#### Entries supplied:
....................

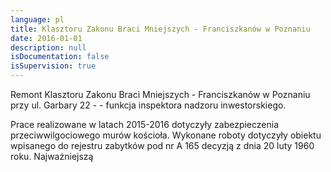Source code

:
 ```yaml
---
language: pl
title: Klasztoru Zakonu Braci Mniejszych - Franciszkanów w Poznaniu
date: 2016-01-01
description: null
isDocumentation: false
isSupervision: true
---
```


Remont Klasztoru Zakonu Braci Mniejszych - Franciszkanów w Poznaniu przy ul. Garbary 22 - - funkcja inspektora nadzoru inwestorskiego.

Prace realizowane w latach 2015-2016 dotyczyły zabezpieczenia przeciwwilgociowego murów kościoła. Wykonane roboty  dotyczyły obiektu  wpisanego do rejestru zabytków pod nr A 165 decyzją z dnia 20 luty 1960 roku. Najważniejszą
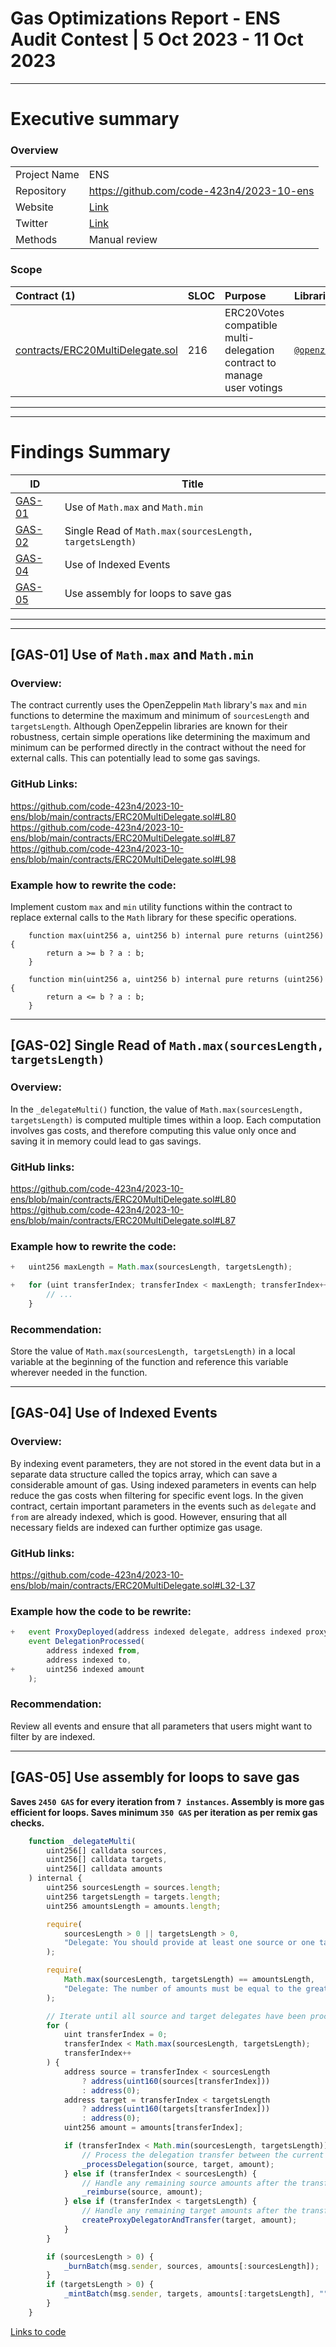 # Gas Optimizations Report - ENS Audit Contest | 5 Oct 2023 - 11 Oct 2023

---

# Executive summary

### Overview

|              |                                           |
| :----------- | :---------------------------------------- |
| Project Name | ENS                                       |
| Repository   | https://github.com/code-423n4/2023-10-ens |
| Website      | [Link](https://ens.domains/)              |
| Twitter      | [Link](https://twitter.com/ensdomains)    |
| Methods      | Manual review                             |

### Scope

| Contract (1)                                                                                                             | SLOC | Purpose                                                                | Libraries used                                           |
| :----------------------------------------------------------------------------------------------------------------------- | :--- | :--------------------------------------------------------------------- | :------------------------------------------------------- |
| [contracts/ERC20MultiDelegate.sol](https://github.com/code-423n4/2023-10-ens/blob/main/contracts/ERC20MultiDelegate.sol) | 216  | ERC20Votes compatible multi-delegation contract to manage user votings | [`@openzeppelin/*`](https://openzeppelin.com/contracts/) |

---

---

# Findings Summary

| ID                | Title                                                   |
| ----------------- | ------------------------------------------------------- |
| [GAS-01](#GAS-01) | Use of `Math.max` and `Math.min`                        |
| [GAS-02](#GAS-02) | Single Read of `Math.max(sourcesLength, targetsLength)` |
| [GAS-04](#GAS-04) | Use of Indexed Events                                   |
| [GAS-05](#GAS-05) | Use assembly for loops to save gas                      |

---

---

## <a name="GAS-01"></a>[GAS-01] Use of `Math.max` and `Math.min`

### Overview:

The contract currently uses the OpenZeppelin `Math` library's `max` and `min` functions to determine the maximum and minimum of `sourcesLength` and `targetsLength`. Although OpenZeppelin libraries are known for their robustness, certain simple operations like determining the maximum and minimum can be performed directly in the contract without the need for external calls. This can potentially lead to some gas savings.

### GitHub Links:

https://github.com/code-423n4/2023-10-ens/blob/main/contracts/ERC20MultiDelegate.sol#L80
https://github.com/code-423n4/2023-10-ens/blob/main/contracts/ERC20MultiDelegate.sol#L87
https://github.com/code-423n4/2023-10-ens/blob/main/contracts/ERC20MultiDelegate.sol#L98

### Example how to rewrite the code:

Implement custom `max` and `min` utility functions within the contract to replace external calls to the `Math` library for these specific operations.

```solidity
    function max(uint256 a, uint256 b) internal pure returns (uint256) {
        return a >= b ? a : b;
    }

    function min(uint256 a, uint256 b) internal pure returns (uint256) {
        return a <= b ? a : b;
    }
```

---

## <a name="GAS-02"></a>[GAS-02] Single Read of `Math.max(sourcesLength, targetsLength)`

### Overview:

In the `_delegateMulti()` function, the value of `Math.max(sourcesLength, targetsLength)` is computed multiple times within a loop. Each computation involves gas costs, and therefore computing this value only once and saving it in memory could lead to gas savings.

### GitHub links:

https://github.com/code-423n4/2023-10-ens/blob/main/contracts/ERC20MultiDelegate.sol#L80
https://github.com/code-423n4/2023-10-ens/blob/main/contracts/ERC20MultiDelegate.sol#L87

### Example how to rewrite the code:

```jsx
+   uint256 maxLength = Math.max(sourcesLength, targetsLength);

+   for (uint transferIndex; transferIndex < maxLength; transferIndex++) {
        // ...
    }
```

### Recommendation:

Store the value of `Math.max(sourcesLength, targetsLength)` in a local variable at the beginning of the function and reference this variable wherever needed in the function.

---

## <a name="GAS-04"></a>[GAS-04] Use of Indexed Events

### Overview:

By indexing event parameters, they are not stored in the event data but in a separate data structure called the topics array, which can save a considerable amount of gas.
Using indexed parameters in events can help reduce the gas costs when filtering for specific event logs. In the given contract, certain important parameters in the events such as `delegate` and `from` are already indexed, which is good. However, ensuring that all necessary fields are indexed can further optimize gas usage.

### GitHub links:

https://github.com/code-423n4/2023-10-ens/blob/main/contracts/ERC20MultiDelegate.sol#L32-L37

### Example how the code to be rewrite:

```jsx
+   event ProxyDeployed(address indexed delegate, address indexed proxyAddress);
    event DelegationProcessed(
        address indexed from,
        address indexed to,
+       uint256 indexed amount
    );
```

### Recommendation:

Review all events and ensure that all parameters that users might want to filter by are indexed.

---

## <a name="GAS-05"></a>[GAS-05] Use assembly for loops to save gas

**Saves `2450 GAS` for every iteration from `7 instances`.
Assembly is more gas efficient for loops. Saves minimum `350 GAS` per iteration as per remix gas checks.**

```jsx
    function _delegateMulti(
        uint256[] calldata sources,
        uint256[] calldata targets,
        uint256[] calldata amounts
    ) internal {
        uint256 sourcesLength = sources.length;
        uint256 targetsLength = targets.length;
        uint256 amountsLength = amounts.length;

        require(
            sourcesLength > 0 || targetsLength > 0,
            "Delegate: You should provide at least one source or one target delegate"
        );

        require(
            Math.max(sourcesLength, targetsLength) == amountsLength,
            "Delegate: The number of amounts must be equal to the greater of the number of sources or targets"
        );

        // Iterate until all source and target delegates have been processed.
        for (
            uint transferIndex = 0;
            transferIndex < Math.max(sourcesLength, targetsLength);
            transferIndex++
        ) {
            address source = transferIndex < sourcesLength
                ? address(uint160(sources[transferIndex]))
                : address(0);
            address target = transferIndex < targetsLength
                ? address(uint160(targets[transferIndex]))
                : address(0);
            uint256 amount = amounts[transferIndex];

            if (transferIndex < Math.min(sourcesLength, targetsLength)) {
                // Process the delegation transfer between the current source and target delegate pair.
                _processDelegation(source, target, amount);
            } else if (transferIndex < sourcesLength) {
                // Handle any remaining source amounts after the transfer process.
                _reimburse(source, amount);
            } else if (transferIndex < targetsLength) {
                // Handle any remaining target amounts after the transfer process.
                createProxyDelegatorAndTransfer(target, amount);
            }
        }

        if (sourcesLength > 0) {
            _burnBatch(msg.sender, sources, amounts[:sourcesLength]);
        }
        if (targetsLength > 0) {
            _mintBatch(msg.sender, targets, amounts[:targetsLength], "");
        }
    }
```

[Links to code](https://github.com/code-423n4/2023-10-ens/blob/main/contracts/ERC20MultiDelegate.sol#L65-L116)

....................

#### What is needed:
Throughout the material above, find lines holding the word "address", then copy them.

#### Worked solution:
+   event ProxyDeployed(address indexed delegate, address indexed proxyAddress);
        address indexed from,
        address indexed to,
            address source = transferIndex < sourcesLength
                ? address(uint160(sources[transferIndex]))
                : address(0);
            address target = transferIndex < targetsLength
                ? address(uint160(targets[transferIndex]))
                : address(0);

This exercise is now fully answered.